News / USA

Snowden Not the First NSA Defector

Edward Snowden, who worked as a contract employee at the National Security Agency, June 9, 2013, in Hong Kong.
Edward Snowden, who worked as a contract employee at the National Security Agency, June 9, 2013, in Hong Kong.
TEXT SIZE - +
Edward Snowden isn't the first National Security Agency insider to leave the United States and spill spy agency secrets.
 
It hasn't gone according to plan for Snowden, who fled to Hong Kong and then spent more than a month marooned in the transit zone of a Moscow airport before finally getting his temporary asylum papers on Thursday.
 
And it didn’t go well for a couple of NSA defectors who came long before him.
 
William Martin and Bernon Mitchell were friends working at the National Security Agency in the late 1950s. The two were working in a highly technical field – the code-related work known as cryptology.
 
In the course of their work, Martin and Mitchell came across highly-secret documents, says David Barrett, a national security expert now teaching at Villanova University.
 
“For example, they became aware that not only was the NSA listening in to the communications of foreign countries that were enemies or rivals, like the Soviet Union, they discovered that the National Security Agency was also monitoring communications of countries that were our allies,” Barrett said. “And they thought this was deeply offensive and just wrong.”
 
Barrett said the two also learned that the American government was intercepting and reading mail that came into the U.S. from other countries.
 
And now more than half a century later, Snowden, is accusing the agency of doing more or less the same thing.
 
The two men were disillusioned
 
Barrett says Martin and Mitchell were disillusioned and decided to do something about it.
 
 “They noticed the idealistic language that President [Dwight] Eisenhower used in his speeches – public speeches – and compared it to some of what they knew the government was doing and so they decided to defect to the Soviet Union.”
 
Barrett says that in June of 1960, Martin and Mitchell told their superiors they were going on a month-long vacation to visit family and friends. But instead, they made their way to Moscow via New Orleans, Mexico City and Cuba.
 
When they didn’t return from vacation, their superiors got suspicious.
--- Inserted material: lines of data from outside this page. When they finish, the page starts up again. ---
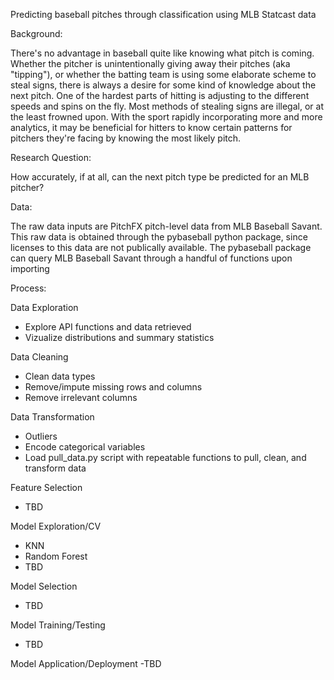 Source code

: Predicting baseball pitches through classification using MLB Statcast data


Background: 

There's no advantage in baseball quite like knowing what pitch is coming. Whether the pitcher is unintentionally giving away their pitches (aka "tipping"), or whether the batting team is using some elaborate scheme to steal signs, there is always a desire for some kind of knowledge about the next pitch. One of the hardest parts of hitting is adjusting to the different speeds and spins on the fly. Most methods of stealing signs are illegal, or at the least frowned upon. With the sport rapidly incorporating more and more analytics, it may be beneficial for hitters to know certain patterns for pitchers they're facing by knowing the most likely pitch. 

Research Question:

How accurately, if at all, can the next pitch type be predicted for an MLB pitcher?

Data:

The raw data inputs are PitchFX pitch-level data from MLB Baseball Savant. This raw data is obtained through the pybaseball python package, since licenses to this data are not publically available. The pybaseball package can query MLB Baseball Savant through a handful of functions upon importing

Process:

Data Exploration
- Explore API functions and data retrieved
- Vizualize distributions and summary statistics

Data Cleaning
- Clean data types
- Remove/impute missing rows and columns
- Remove irrelevant columns

Data Transformation
- Outliers
- Encode categorical variables
- Load pull_data.py script with repeatable functions to pull, clean, and transform data

Feature Selection
- TBD
  
Model Exploration/CV
- KNN
- Random Forest
- TBD

Model Selection
- TBD

Model Training/Testing
- TBD

Model Application/Deployment
-TBD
Barrett says two months later, the NSA issued a statement saying agency “mathematicians” might have defected behind the Iron Curtain.
 
“But they said there is no way that anything that these two guys know could do any harm to the security of the U.S.,” he said. “And so it was treated as sort of a small event and initially, the press simply accepted that story that it was a small event.”
 
On September 6, 1960, Martin and Mitchell held a news conference in Moscow. Barrett says “there was a real outpouring of information about the National Security Agency.”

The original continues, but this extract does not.